Canadian adventure television series

Radisson (titled Tomahawk in American markets) is a Canadian adventure television series which aired on CBC Television and Radio-Canada from 1957 to 1958.

==Premise==
This series portrayed various adventures of the 17th century explorer Pierre-Esprit Radisson (Jacques Godin) and his brother-in-law and fellow adventurer Médard des Groseilliers (René Caron). The pair explored places such as the Great Lakes and Hudson Bay in the context of the region's fur trade.

Radisson was conceived as a Canadian version of Davy Crockett, a successful Walt Disney Company series which portrayed an American adventurer. Like the Crockett series, Radisson was to be supported with considerable merchandising such as children's apparel, dolls, rifles and board games.

==Production==
Filming of the 39-episode series began on 20 August 1956 in studios at Montreal and with location shooting in surrounding areas such as the Saint Lawrence River and Île Perrot. The series was produced in English and French with a common cast. Scriptwriter John Lucarotti was paid $300 per episode, based on single airings per CBC station. The French scripts were translations by René Normand. It was among the first significant filmed television dramas produced in Canada.

Modern activities interfered with the production of this historically-set series. The filmmakers contended with planes from Dorval Airport, railroad activity and Saint Lawrence Seaway traffic which tipped the canoes used on the series. Adverse weather halted filming for several days and even mosquito attacks took their toll on the production. The originally-planned late-1956 debut was delayed until February 1957. Each episode was originally expected to cost $7000, but the actual production cost ultimately became $1.04 million for the series or over $26,000 per episode.

The series theme song was sung by Wally Koster, with its music and lyrics written by Johnny Cowell and John Lucarotti respectively.

==Reception==
Following substantial preliminary publicity for the series, an episode in late February 1957 received higher viewership in the Toronto and Vancouver markets than other American programming, according to an Elliott-Haynes survey.

Ottawa Citizen television critic Bob Blackburn declared the theme song "so closely resembled Davy Crockett that it was a little sickening" and noted the high costs of the problematic production. Blackburn reported that critics deemed the series French debut on Radio-Canada "showy and artificial".

Helen Perodeau (a daughter of Charles Basil Price) expressed to The Gazette her sentiment that the show was a weak derivative of Davy Crockett, with major shortcomings in acting and production design.

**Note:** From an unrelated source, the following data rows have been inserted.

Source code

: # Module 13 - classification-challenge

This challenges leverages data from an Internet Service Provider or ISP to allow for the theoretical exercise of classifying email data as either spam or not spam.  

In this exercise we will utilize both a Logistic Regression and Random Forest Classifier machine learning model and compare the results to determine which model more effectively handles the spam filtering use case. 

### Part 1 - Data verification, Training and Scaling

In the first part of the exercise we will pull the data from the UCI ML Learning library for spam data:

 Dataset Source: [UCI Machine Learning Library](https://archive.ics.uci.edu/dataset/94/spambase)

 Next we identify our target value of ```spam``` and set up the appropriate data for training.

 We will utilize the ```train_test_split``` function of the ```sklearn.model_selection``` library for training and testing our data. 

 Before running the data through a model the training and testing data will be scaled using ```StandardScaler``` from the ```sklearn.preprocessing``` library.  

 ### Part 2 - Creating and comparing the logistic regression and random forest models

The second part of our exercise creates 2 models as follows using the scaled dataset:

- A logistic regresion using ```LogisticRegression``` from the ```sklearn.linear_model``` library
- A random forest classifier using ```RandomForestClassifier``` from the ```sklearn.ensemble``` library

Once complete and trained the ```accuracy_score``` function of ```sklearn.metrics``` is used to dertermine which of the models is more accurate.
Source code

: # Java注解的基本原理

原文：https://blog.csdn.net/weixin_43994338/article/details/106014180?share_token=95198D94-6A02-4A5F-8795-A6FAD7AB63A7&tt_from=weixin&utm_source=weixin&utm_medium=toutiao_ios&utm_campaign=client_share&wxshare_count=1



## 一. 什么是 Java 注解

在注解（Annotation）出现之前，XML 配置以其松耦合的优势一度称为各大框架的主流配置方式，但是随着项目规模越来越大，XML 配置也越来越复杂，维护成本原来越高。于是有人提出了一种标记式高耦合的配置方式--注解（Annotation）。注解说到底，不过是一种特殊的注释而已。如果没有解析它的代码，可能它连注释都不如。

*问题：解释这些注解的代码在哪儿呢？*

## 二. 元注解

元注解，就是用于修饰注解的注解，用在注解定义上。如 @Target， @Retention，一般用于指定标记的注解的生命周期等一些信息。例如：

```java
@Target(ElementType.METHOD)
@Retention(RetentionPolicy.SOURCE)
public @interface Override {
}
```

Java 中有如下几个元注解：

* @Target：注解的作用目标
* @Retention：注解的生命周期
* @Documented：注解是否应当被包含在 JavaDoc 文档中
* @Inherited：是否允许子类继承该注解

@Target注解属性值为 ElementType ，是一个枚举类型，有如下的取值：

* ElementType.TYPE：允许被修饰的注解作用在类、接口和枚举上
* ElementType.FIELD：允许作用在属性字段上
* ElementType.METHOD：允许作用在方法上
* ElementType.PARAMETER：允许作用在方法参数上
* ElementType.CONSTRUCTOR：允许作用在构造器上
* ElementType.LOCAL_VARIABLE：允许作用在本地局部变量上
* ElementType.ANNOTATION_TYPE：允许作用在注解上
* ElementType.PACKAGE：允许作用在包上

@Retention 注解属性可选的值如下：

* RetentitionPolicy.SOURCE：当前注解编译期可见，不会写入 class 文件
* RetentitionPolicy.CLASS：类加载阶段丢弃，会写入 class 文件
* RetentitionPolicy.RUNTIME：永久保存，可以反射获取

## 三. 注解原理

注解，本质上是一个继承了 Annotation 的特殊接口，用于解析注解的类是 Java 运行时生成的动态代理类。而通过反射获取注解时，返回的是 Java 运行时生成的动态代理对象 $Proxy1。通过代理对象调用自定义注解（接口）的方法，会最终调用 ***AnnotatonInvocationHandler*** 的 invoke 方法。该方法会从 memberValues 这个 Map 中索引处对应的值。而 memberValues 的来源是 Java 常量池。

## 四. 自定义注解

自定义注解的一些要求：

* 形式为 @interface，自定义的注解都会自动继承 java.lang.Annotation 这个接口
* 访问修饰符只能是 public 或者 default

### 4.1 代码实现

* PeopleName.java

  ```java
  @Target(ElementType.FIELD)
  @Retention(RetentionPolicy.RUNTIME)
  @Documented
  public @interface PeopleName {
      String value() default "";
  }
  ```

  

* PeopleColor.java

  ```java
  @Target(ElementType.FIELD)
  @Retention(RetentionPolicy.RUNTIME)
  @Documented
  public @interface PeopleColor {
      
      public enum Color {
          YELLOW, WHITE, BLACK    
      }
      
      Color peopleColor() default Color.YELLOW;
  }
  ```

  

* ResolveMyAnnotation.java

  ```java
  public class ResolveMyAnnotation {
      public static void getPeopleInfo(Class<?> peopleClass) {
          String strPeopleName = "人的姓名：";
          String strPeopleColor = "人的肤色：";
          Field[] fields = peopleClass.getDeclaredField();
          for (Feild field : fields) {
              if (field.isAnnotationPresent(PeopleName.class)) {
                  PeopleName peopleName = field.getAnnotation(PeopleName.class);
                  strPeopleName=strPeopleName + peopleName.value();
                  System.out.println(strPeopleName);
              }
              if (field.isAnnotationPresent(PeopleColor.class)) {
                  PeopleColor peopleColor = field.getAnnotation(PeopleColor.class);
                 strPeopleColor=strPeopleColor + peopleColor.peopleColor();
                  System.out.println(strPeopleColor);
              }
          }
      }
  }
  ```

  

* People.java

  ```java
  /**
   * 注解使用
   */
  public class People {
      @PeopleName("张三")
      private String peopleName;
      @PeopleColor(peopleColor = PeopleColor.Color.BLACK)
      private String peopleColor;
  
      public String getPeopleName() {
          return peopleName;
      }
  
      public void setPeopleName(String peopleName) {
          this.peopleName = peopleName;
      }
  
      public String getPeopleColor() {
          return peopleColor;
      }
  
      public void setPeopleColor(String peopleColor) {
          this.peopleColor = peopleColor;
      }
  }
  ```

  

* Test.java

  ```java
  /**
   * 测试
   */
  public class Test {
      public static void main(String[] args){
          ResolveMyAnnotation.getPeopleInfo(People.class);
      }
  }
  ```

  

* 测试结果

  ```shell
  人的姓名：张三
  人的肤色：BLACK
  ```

Children in Ottawa who were surveyed by the CBC indicated a negative reaction to Radisson, complaining of artificial characters and pacing that was sluggish or awkward. One respondent noted that the same section of river was seen as the characters travelled by canoe "all the way from Lake Nipissing to Montreal".

Radisson was cancelled after its 39-episode run. Total revenues from Canadian and international markets of $146,200 represented a fraction of the production expenses resulting in a net loss of approximately $900,000.

==Cast==
- Jacques Godin as Pierre Radisson
- Rene Caron as Groseilliers
- Raymond Royer as Onenga

==Scheduling==
This half-hour series was broadcast on CBC Television's English service Saturdays at 7:00 p.m. (Eastern) in two seasons from 9 February to 4 May 1957, then from 2 November 1957 to 25 January 1958. The French version of Radisson on Radio-Canada aired on Sundays starting 3 February 1957.

Radisson was purchased by broadcasters in Australia and the United Kingdom. It was also syndicated to some United States markets under the title Tomahawk.